Re: Column Filtering in Logical Replication

From: Alvaro Herrera <alvherre(at)alvh(dot)no-ip(dot)org>
To: Rahila Syed <rahilasyed90(at)gmail(dot)com>
Cc: PostgreSQL-development <pgsql-hackers(at)postgresql(dot)org>
Subject: Re: Column Filtering in Logical Replication
Date: 2021-12-17 21:07:18
Message-ID: 202112172107.i5ebyfyrifk7@alvherre.pgsql
Views: Raw Message | Whole Thread | Download mbox | Resend email
Thread:
Lists: pgsql-hackers

So I've been thinking about this as a "security" item (you can see my
comments to that effect sprinkled all over this thread), in the sense
that if a publication "hides" some column, then the replica just won't
get access to it. But in reality that's mistaken: the filtering that
this patch implements is done based on the queries that *the replica*
executes at its own volition; if the replica decides to ignore the list
of columns, it'll be able to get all columns. All it takes is an
uncooperative replica in order for the lot of data to be exposed anyway.

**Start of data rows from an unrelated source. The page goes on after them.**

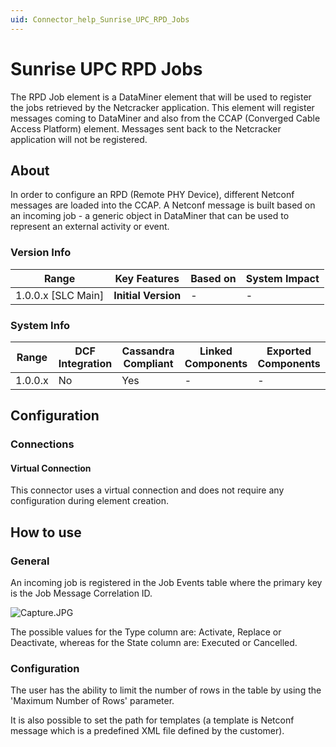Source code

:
 ```yaml
---
uid: Connector_help_Sunrise_UPC_RPD_Jobs
---
```


# Sunrise UPC RPD Jobs

The RPD Job element is a DataMiner element that will be used to register the jobs retrieved by the Netcracker application. This element will register messages coming to DataMiner and also from the CCAP (Converged Cable Access Platform) element. Messages sent back to the Netcracker application will not be registered.

## About

In order to configure an RPD (Remote PHY Device), different Netconf messages are loaded into the CCAP. A Netconf message is built based on an incoming job - a generic object in DataMiner that can be used to represent an external activity or event.

### Version Info

| **Range**            | **Key Features**    | **Based on** | **System Impact** |
|----------------------|---------------------|--------------|-------------------|
| 1.0.0.x [SLC Main]   | **Initial Version** | -            | -                 |

### System Info

| Range     | DCF Integration     | Cassandra Compliant     | Linked Components     | Exported Components     |
|-----------|---------------------|-------------------------|-----------------------|-------------------------|
| 1.0.0.x   | No                  | Yes                     | -                     | -                       |

## Configuration

### Connections

#### Virtual Connection

This connector uses a virtual connection and does not require any configuration during element creation.

## How to use

### General

An incoming job is registered in the Job Events table where the primary key is the Job Message Correlation ID.

![Capture.JPG](~/connector/images/Sunrise_UPC_RPD_Jobs_Capture.JPG)

The possible values for the Type column are: Activate, Replace or Deactivate, whereas for the State column are: Executed or Cancelled.



### Configuration

The user has the ability to limit the number of rows in the table by using the 'Maximum Number of Rows' parameter.

It is also possible to set the path for templates (a template is Netconf message which is a predefined XML file defined by the customer).
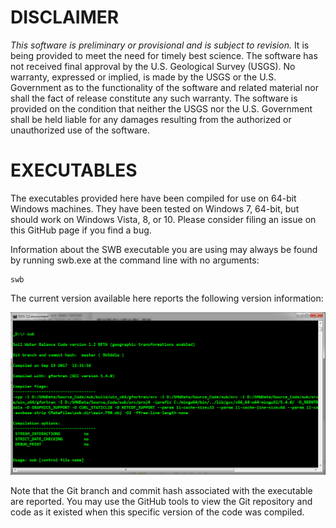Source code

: # DISCLAIMER

*This software is preliminary or provisional and is subject to revision.* It is being provided to meet the need for timely best science. The software has not received final approval by the U.S. Geological Survey (USGS). No warranty, expressed or implied, is made by the USGS or the U.S. Government as to the functionality of the software and related material nor shall the fact of release constitute any such warranty. The software is provided on the condition that neither the USGS nor the U.S. Government shall be held liable for any damages resulting from the authorized or unauthorized use of the software.

# EXECUTABLES

The executables provided here have been compiled for use on 64-bit Windows machines. They have been tested on Windows 7, 64-bit, but should work on Windows Vista, 8, or 10.  Please consider filing an issue on this GitHub page if you find a bug.

Information about the SWB executable you are using may always be found by running swb.exe at the command line with no arguments:

```
swb
```

The current version available here reports the following version information:

![SWB version information](images/Current_SWB_exe.png)

Note that the Git branch and commit hash associated with the executable are reported. You may use the GitHub tools to view the Git repository and code as it existed when this specific version of the code was compiled.
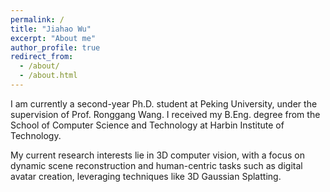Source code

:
 ```yaml
---
permalink: /
title: "Jiahao Wu"
excerpt: "About me"
author_profile: true
redirect_from: 
  - /about/
  - /about.html
---
```


I am currently a second-year Ph.D. student at Peking University, under the supervision of Prof. Ronggang Wang. I received my B.Eng. degree from the School of Computer Science and Technology at Harbin Institute of Technology.

My current research interests lie in 3D computer vision, with a focus on dynamic scene reconstruction and human-centric tasks such as digital avatar creation, leveraging techniques like 3D Gaussian Splatting.

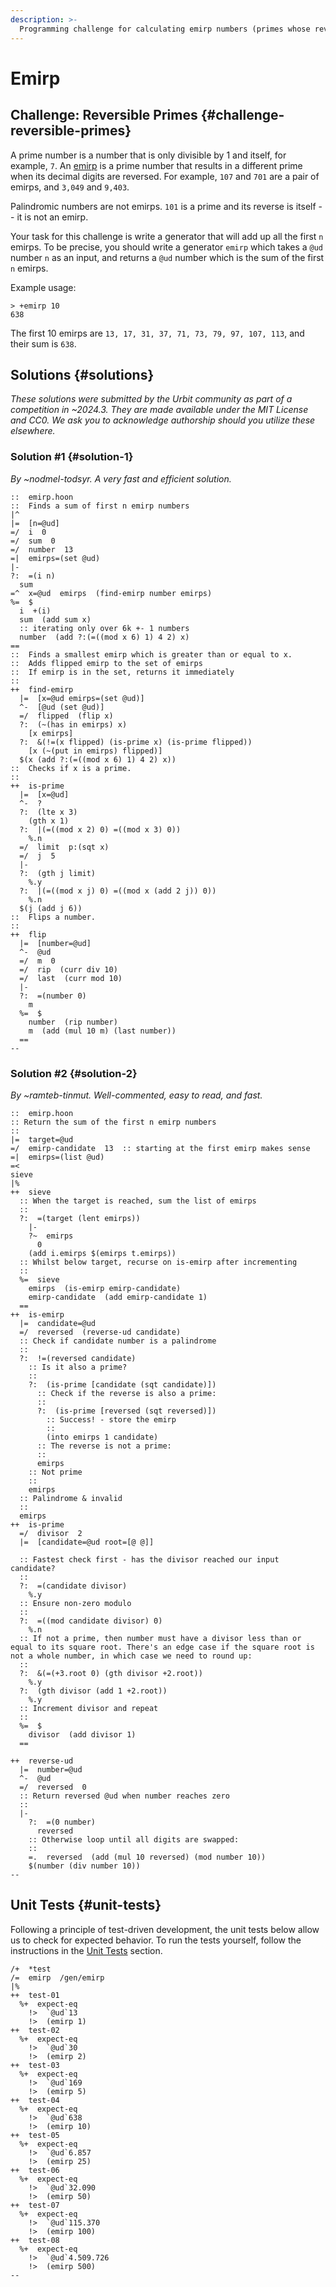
 ```yaml
---
description: >-
  Programming challenge for calculating emirp numbers (primes whose reverses are also primes) in Hoon with efficient prime checking algorithms and multiple solution implementations including unit tests.
---
```


# Emirp

## Challenge: Reversible Primes {#challenge-reversible-primes}

A prime number is a number that is only divisible by 1 and itself, for example, `7`. An [emirp](https://en.wikipedia.org/wiki/Emirp) is a prime number that results in a different prime when its decimal digits are reversed. For example, `107` and `701` are a pair of emirps, and `3,049` and `9,403`.

Palindromic numbers are not emirps. `101` is a prime and its reverse is itself -- it is not an emirp.

Your task for this challenge is write a generator that will add up all the first `n` emirps. To be precise, you should write a generator `emirp` which takes a `@ud` number `n` as an input, and returns a `@ud` number which is the sum of the first `n` emirps.

Example usage:
```
> +emirp 10
638
```

The first 10 emirps are `13, 17, 31, 37, 71, 73, 79, 97, 107, 113`, and their sum is `638`.

## Solutions {#solutions}

_These solutions were submitted by the Urbit community as part of a competition in ~2024.3.  They are made available under the MIT License and CC0.  We ask you to acknowledge authorship should you utilize these elsewhere._

### Solution #1 {#solution-1}

_By ~nodmel-todsyr. A very fast and efficient solution._

```hoon
::  emirp.hoon
::  Finds a sum of first n emirp numbers
|^
|=  [n=@ud]
=/  i  0
=/  sum  0
=/  number  13
=|  emirps=(set @ud)
|-
?:  =(i n)
  sum
=^  x=@ud  emirps  (find-emirp number emirps)
%=  $
  i  +(i)
  sum  (add sum x)
  :: iterating only over 6k +- 1 numbers
  number  (add ?:(=((mod x 6) 1) 4 2) x)
==
::  Finds a smallest emirp which is greater than or equal to x.
::  Adds flipped emirp to the set of emirps
::  If emirp is in the set, returns it immediately
::
++  find-emirp
  |=  [x=@ud emirps=(set @ud)]
  ^-  [@ud (set @ud)]
  =/  flipped  (flip x)
  ?:  (~(has in emirps) x)
    [x emirps]
  ?:  &(!=(x flipped) (is-prime x) (is-prime flipped))
    [x (~(put in emirps) flipped)]
  $(x (add ?:(=((mod x 6) 1) 4 2) x))
::  Checks if x is a prime. 
::
++  is-prime
  |=  [x=@ud]
  ^-  ?
  ?:  (lte x 3)
    (gth x 1)
  ?:  |(=((mod x 2) 0) =((mod x 3) 0))
    %.n
  =/  limit  p:(sqt x)
  =/  j  5
  |-
  ?:  (gth j limit)
    %.y
  ?:  |(=((mod x j) 0) =((mod x (add 2 j)) 0))
    %.n
  $(j (add j 6))
::  Flips a number.
::
++  flip
  |=  [number=@ud]
  ^-  @ud
  =/  m  0
  =/  rip  (curr div 10)
  =/  last  (curr mod 10)
  |-
  ?:  =(number 0)
    m
  %=  $
    number  (rip number)
    m  (add (mul 10 m) (last number))
  ==
--
```



### Solution #2 {#solution-2}
_By ~ramteb-tinmut. Well-commented, easy to read, and fast._

```hoon
::  emirp.hoon
:: Return the sum of the first n emirp numbers
::
|=  target=@ud
=/  emirp-candidate  13  :: starting at the first emirp makes sense
=|  emirps=(list @ud)
=<
sieve
|%
++  sieve
  :: When the target is reached, sum the list of emirps
  ::
  ?:  =(target (lent emirps))
    |-
    ?~  emirps
      0
    (add i.emirps $(emirps t.emirps))
  :: Whilst below target, recurse on is-emirp after incrementing
  :: 
  %=  sieve
    emirps  (is-emirp emirp-candidate)
    emirp-candidate  (add emirp-candidate 1)
  ==
++  is-emirp
  |=  candidate=@ud
  =/  reversed  (reverse-ud candidate)
  :: Check if candidate number is a palindrome
  ::
  ?:  !=(reversed candidate)
    :: Is it also a prime?
    ::
    ?:  (is-prime [candidate (sqt candidate)])
      :: Check if the reverse is also a prime:
      ::
      ?:  (is-prime [reversed (sqt reversed)])
        :: Success! - store the emirp
        ::
        (into emirps 1 candidate)
      :: The reverse is not a prime:
      ::
      emirps
    :: Not prime
    ::
    emirps
  :: Palindrome & invalid
  ::  
  emirps
++  is-prime
  =/  divisor  2
  |=  [candidate=@ud root=[@ @]]  
  
  :: Fastest check first - has the divisor reached our input candidate? 
  ::
  ?:  =(candidate divisor)
    %.y
  :: Ensure non-zero modulo
  ::
  ?:  =((mod candidate divisor) 0)
    %.n
  :: If not a prime, then number must have a divisor less than or equal to its square root. There's an edge case if the square root is not a whole number, in which case we need to round up:
  ::
  ?:  &(=(+3.root 0) (gth divisor +2.root))
    %.y
  ?:  (gth divisor (add 1 +2.root))
    %.y
  :: Increment divisor and repeat
  ::
  %=  $
    divisor  (add divisor 1)
  ==

++  reverse-ud
  |=  number=@ud
  ^-  @ud
  =/  reversed  0
  :: Return reversed @ud when number reaches zero
  ::
  |-
    ?:  =(0 number)  
      reversed
    :: Otherwise loop until all digits are swapped:
    ::
    =.  reversed  (add (mul 10 reversed) (mod number 10))
    $(number (div number 10))  
--
```

## Unit Tests {#unit-tests}

Following a principle of test-driven development, the unit tests below allow us to check for expected behavior. To run the tests yourself, follow the instructions in the [Unit Tests](../../build-on-urbit/userspace/unit-tests.md) section.

```hoon
/+  *test
/=  emirp  /gen/emirp
|%
++  test-01
  %+  expect-eq
    !>  `@ud`13
    !>  (emirp 1)
++  test-02
  %+  expect-eq
    !>  `@ud`30
    !>  (emirp 2)
++  test-03
  %+  expect-eq
    !>  `@ud`169
    !>  (emirp 5)
++  test-04
  %+  expect-eq
    !>  `@ud`638
    !>  (emirp 10)
++  test-05
  %+  expect-eq
    !>  `@ud`6.857
    !>  (emirp 25)
++  test-06
  %+  expect-eq
    !>  `@ud`32.090
    !>  (emirp 50)
++  test-07
  %+  expect-eq
    !>  `@ud`115.370
    !>  (emirp 100)
++  test-08
  %+  expect-eq
    !>  `@ud`4.509.726
    !>  (emirp 500)
--
```
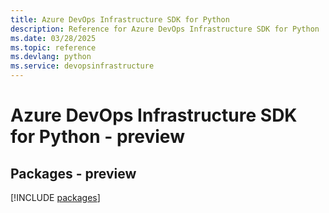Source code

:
 ```yaml
---
title: Azure DevOps Infrastructure SDK for Python
description: Reference for Azure DevOps Infrastructure SDK for Python
ms.date: 03/28/2025
ms.topic: reference
ms.devlang: python
ms.service: devopsinfrastructure
---
```

# Azure DevOps Infrastructure SDK for Python - preview
## Packages - preview
[!INCLUDE [packages](devops-infrastructure-index.md)]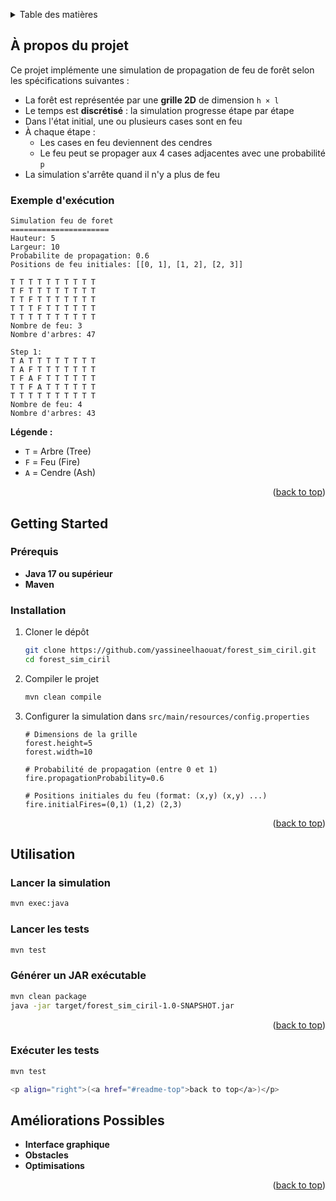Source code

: <a id="readme-top"></a>



<!-- TABLE OF CONTENTS -->
<details>
  <summary>Table des matières</summary>
  <ol>
    <li>
      <a href="#à-propos-du-projet">À propos du projet</a>
      <ul>
        <li><a href="#technologies-utilisées">Technologies utilisées</a></li>
      </ul>
    </li>
    <li>
      <a href="#getting-started">Getting Started</a>
      <ul>
        <li><a href="#prérequis">Prérequis</a></li>
        <li><a href="#installation">Installation</a></li>
      </ul>
    </li>
    <li><a href="#utilisation">Utilisation</a></li>
    <li><a href="#architecture">Architecture</a></li>
    <li><a href="#tests">Tests</a></li>
    <li><a href="#améliorations-possibles">Améliorations possibles</a></li>
  </ol>
</details>

<!-- ABOUT THE PROJECT -->
## À propos du projet

Ce projet implémente une simulation de propagation de feu de forêt selon les spécifications suivantes :

- La forêt est représentée par une **grille 2D** de dimension `h × l`
- Le temps est **discrétisé** : la simulation progresse étape par étape
- Dans l'état initial, une ou plusieurs cases sont en feu
- À chaque étape :
  - Les cases en feu deviennent des cendres
  - Le feu peut se propager aux 4 cases adjacentes avec une probabilité `p`
- La simulation s'arrête quand il n'y a plus de feu

### Exemple d'exécution

```
Simulation feu de foret
======================
Hauteur: 5
Largeur: 10
Probabilite de propagation: 0.6
Positions de feu initiales: [[0, 1], [1, 2], [2, 3]]

T T T T T T T T T T
T F T T T T T T T T
T T F T T T T T T T
T T T F T T T T T T
T T T T T T T T T T
Nombre de feu: 3
Nombre d'arbres: 47

Step 1:
T A T T T T T T T T
T A F T T T T T T T
T F A F T T T T T T
T T F A T T T T T T
T T T T T T T T T T
Nombre de feu: 4
Nombre d'arbres: 43
```

**Légende :**
- `T` = Arbre (Tree)
- `F` = Feu (Fire)
- `A` = Cendre (Ash)

<p align="right">(<a href="#readme-top">back to top</a>)</p>



<!-- GETTING STARTED -->
## Getting Started

### Prérequis

* **Java 17 ou supérieur** 
* **Maven**

### Installation

1. Cloner le dépôt
   ```sh
   git clone https://github.com/yassineelhaouat/forest_sim_ciril.git
   cd forest_sim_ciril
   ```

2. Compiler le projet
   ```sh
   mvn clean compile
   ```

3. Configurer la simulation dans `src/main/resources/config.properties`
   ```properties
   # Dimensions de la grille
   forest.height=5
   forest.width=10
   
   # Probabilité de propagation (entre 0 et 1)
   fire.propagationProbability=0.6
   
   # Positions initiales du feu (format: (x,y) (x,y) ...)
   fire.initialFires=(0,1) (1,2) (2,3)
   ```

<p align="right">(<a href="#readme-top">back to top</a>)</p>

<!-- USAGE -->
## Utilisation

### Lancer la simulation

```sh
mvn exec:java
```

### Lancer les tests

```sh
mvn test
```

### Générer un JAR exécutable

```sh
mvn clean package
java -jar target/forest_sim_ciril-1.0-SNAPSHOT.jar
```

<p align="right">(<a href="#readme-top">back to top</a>)</p>


### Exécuter les tests

```sh
mvn test

<p align="right">(<a href="#readme-top">back to top</a>)</p>
```


<!-- ROADMAP -->
## Améliorations Possibles

- **Interface graphique**
- **Obstacles**
- **Optimisations**

<p align="right">(<a href="#readme-top">back to top</a>)</p>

If the server has a *separate* security mechanism to hide the columns
(per-column privs), it is that feature that will protect the data, not
the logical-replication-feature to filter out columns.

This led me to realize that the replica-side code in tablesync.c is
totally oblivious to what's the publication through which a table is
being received from in the replica. So we're not aware of a replica
being exposed only a subset of columns through some specific
publication; and a lot more hacking is needed than this patch does, in
order to be aware of which publications are being used.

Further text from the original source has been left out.